Convolutional and pooling layers follow each other in a sequence. The convolutional layers learn to extract the essential features for the task at hand, while the pooling layers shrink the data size, together attempting to distill the essentials from the data. An example of their co-operation is illustrated in Fig. 7. In this case, the input in the left is an RGB-image (three channels). The pipeline starts with convolutions producing a number of feature maps. The feature maps are fed to the pooling layer, which shrinks each channel, but otherwise retains each map as it is. The same combination is repeated, such that the pooled feature maps are convolved with next level of convolution kernels. Note that the convolution kernel is again 3-dimensional, spanning all input channels within a small spatial window. The usual structure alternates between convolution and pooling until the amount of data is reasonable in size. At that point, the feature map channels are flattened (i.e., vectorized) into a vector that passes through a few dense layers. Finally, in a classification task, the number of output nodes equals the number of categories in the data; with each output interpreted as a class likelihood. As an example, a common benchmark for deep learning is the recognition of handwritten MNIST digits [25], where the inputs are 28 × 28 grayscale handwritten digits. In this case, there are ten classes, and the network desired output (target) is a 10-dimensional binary indicator vector—all zeros, except 1 indicating the correct class label.
Fig. 7

Architecture of convolutional neural network (modified from [26])

2.4 Network Activations

If using only linear operations (convolution and dense layers) in a cascade, the end result could be represented by a single linear operation. Thus, the expression power will increase by introducing nonlinearities into the processing sequence; called activation functions. We have already seen the nonlinear thresholding operation during the discussion of the perceptron (Sect. 2.1), but the use of hard thresholding as an activation is very limited due to challenges with its gradient: The function is not differentiable everywhere and the derivative bears no information on how far we are from the origin, both important aspects for gradient based training.
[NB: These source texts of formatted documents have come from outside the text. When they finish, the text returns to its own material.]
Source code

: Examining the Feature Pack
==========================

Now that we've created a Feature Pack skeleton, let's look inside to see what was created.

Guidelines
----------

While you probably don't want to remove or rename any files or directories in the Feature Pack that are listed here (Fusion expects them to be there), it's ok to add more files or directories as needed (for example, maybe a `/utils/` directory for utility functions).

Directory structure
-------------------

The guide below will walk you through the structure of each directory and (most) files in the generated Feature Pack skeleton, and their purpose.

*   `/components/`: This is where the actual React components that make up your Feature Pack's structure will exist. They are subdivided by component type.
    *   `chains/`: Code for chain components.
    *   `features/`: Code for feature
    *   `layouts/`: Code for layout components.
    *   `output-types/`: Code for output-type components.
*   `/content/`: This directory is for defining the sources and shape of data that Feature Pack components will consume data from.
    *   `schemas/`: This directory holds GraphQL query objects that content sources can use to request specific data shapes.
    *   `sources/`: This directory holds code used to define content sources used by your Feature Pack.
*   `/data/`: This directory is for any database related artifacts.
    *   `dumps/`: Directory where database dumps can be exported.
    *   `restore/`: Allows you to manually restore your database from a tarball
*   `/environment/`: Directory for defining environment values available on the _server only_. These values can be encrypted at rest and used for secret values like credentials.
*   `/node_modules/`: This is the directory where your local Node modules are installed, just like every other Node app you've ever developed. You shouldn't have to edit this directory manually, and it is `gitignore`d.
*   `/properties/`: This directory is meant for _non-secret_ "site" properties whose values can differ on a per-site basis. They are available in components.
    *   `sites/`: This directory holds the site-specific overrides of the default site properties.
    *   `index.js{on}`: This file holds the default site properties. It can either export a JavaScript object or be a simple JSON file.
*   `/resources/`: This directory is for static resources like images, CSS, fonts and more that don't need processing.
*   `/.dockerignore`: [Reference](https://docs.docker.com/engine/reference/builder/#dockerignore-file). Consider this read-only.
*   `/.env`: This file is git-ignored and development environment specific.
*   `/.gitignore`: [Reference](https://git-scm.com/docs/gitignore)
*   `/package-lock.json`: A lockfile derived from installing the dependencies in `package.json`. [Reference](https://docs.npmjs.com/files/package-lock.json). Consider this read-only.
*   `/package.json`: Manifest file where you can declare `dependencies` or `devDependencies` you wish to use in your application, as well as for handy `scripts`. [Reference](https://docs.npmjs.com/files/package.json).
Traditionally, popular network activations have been the logistic sigmoid,
$$\displaystyle \begin{aligned} \operatorname{logsig}(x) = \frac{1}{1 + e^{-x}}, \end{aligned} $$
and the hyperbolic tangent,
$$\displaystyle \begin{aligned} \tanh(x) = \frac{e^{x} - e^{-x}}{e^{x} + e^{-x}}. \end{aligned} $$
However, the challenge with both is that they tend to decrease the magnitude of the gradient when backpropagation is passing the weight updates through layers. Namely, the derivative of both activations is always bound to the interval [−1, 1], and when backpropagation applies the chain rule, we are multiplying by a number within this range—a process that will eventually converge to zero. Thus, deep networks will encounter extremely small gradient magnitudes at the lower (close to input) layers.
While there are other approaches to circumvent this vanishing gradient problem, the most popular ones simply use an alternative activation function without this problem. The most widely used function is the rectified linear unit (ReLU) [24],
$$\displaystyle \begin{aligned} \operatorname{ReLU}(x) = \max(0, x). \end{aligned} $$
In other words, the function clips the input from below at zero. The benefits of the ReLU are clear: The gradient is always either 0 or 1, the computation of the function and its gradient are trivial, and experience has shown its superiority to conventional activations with many datasets. The three activation functions are illustrated in Fig. 8.
Fig. 8

Popular network activation functions

The arrangement of activation functions usually starts by setting all activations to ReLU—with the exception of output layer. The ReLU is probably not suitable for the output layer, unless our targets actually happen to fall in the range of positive reals. Common choices for output activation are either linear activation (identity mapping) in regression tasks, or logistic sigmoid in classification tasks. The sigmoid squashes the output range into the interval [0, 1], where they can be conveniently interpreted as class likelihoods. However, a more common choice is to set the ultimate nonlinearity as the softmax function, which additionally scales the sum of outputs \(\hat {\mathbf {y}} = (\hat {y}_1,\hat {y}_2,\ldots , \hat {y}_K)\) to unity:
$$\displaystyle \begin{aligned} \left[\operatorname{softmax}(\hat{\mathbf{y}})\right]_j = \frac{\exp(\hat{y}_j)}{\sum_{k=1}^{K} \exp(\hat{y}_k)}, \quad \text{for}\ j=1,2, \ldots, K. \end{aligned} $$
In other words, each input to the softmax layer is passed through the exponential function and normalized by their sum.

3 Network Training

The coefficients of the network layers are learned from the data by presenting examples and adjusting the weights towards the negative gradient. This process has several names: Most commonly it is called backpropagation—referring to the forward-backward flow of data and gradients—but sometimes people use the name of the optimization algorithm—the rule by which the weights are adjusted, such as stochastic gradient descent, RMSProp, AdaGrad [11], Adam [23], and so on. In [33], the good performance of backpropagation approach in several neural networks was discussed, and its importance got widely known after that. Backpropagation has two phases: propagation (forward pass) and weights update (backward pass), which we will briefly discuss next.

Forward Pass

When the neural network is fed with an input, it pushes the input through the whole network until the output layer. Initially, the network weights are random, so the predictions are as good as a random guess. However, the network updates should soon push the network towards more accurate predictions.

Backward Pass

Based on the prediction, the error between predictions \(\hat {y}\) and target outputs y from each unit of output layer is computed using a loss function, \(L(\mathbf {y}, \hat {\mathbf {y}})\), which is simply a function of the network output \(\hat {\mathbf {y}} = (\hat {y_1},\ldots , \hat {y_N})\) and the corresponding desired targets y = (y1, …, yN). We will discuss different loss functions more in detail in Sect. 3.1, but for now it suffices to note that the loss should in general be smaller when y and \(\hat {\mathbf {y}}\) are close to each other. It is also worth noting that the network outputs are a function of the weights w. However, in order to avoid notational clutter, we omit the explicit dependence from our notation.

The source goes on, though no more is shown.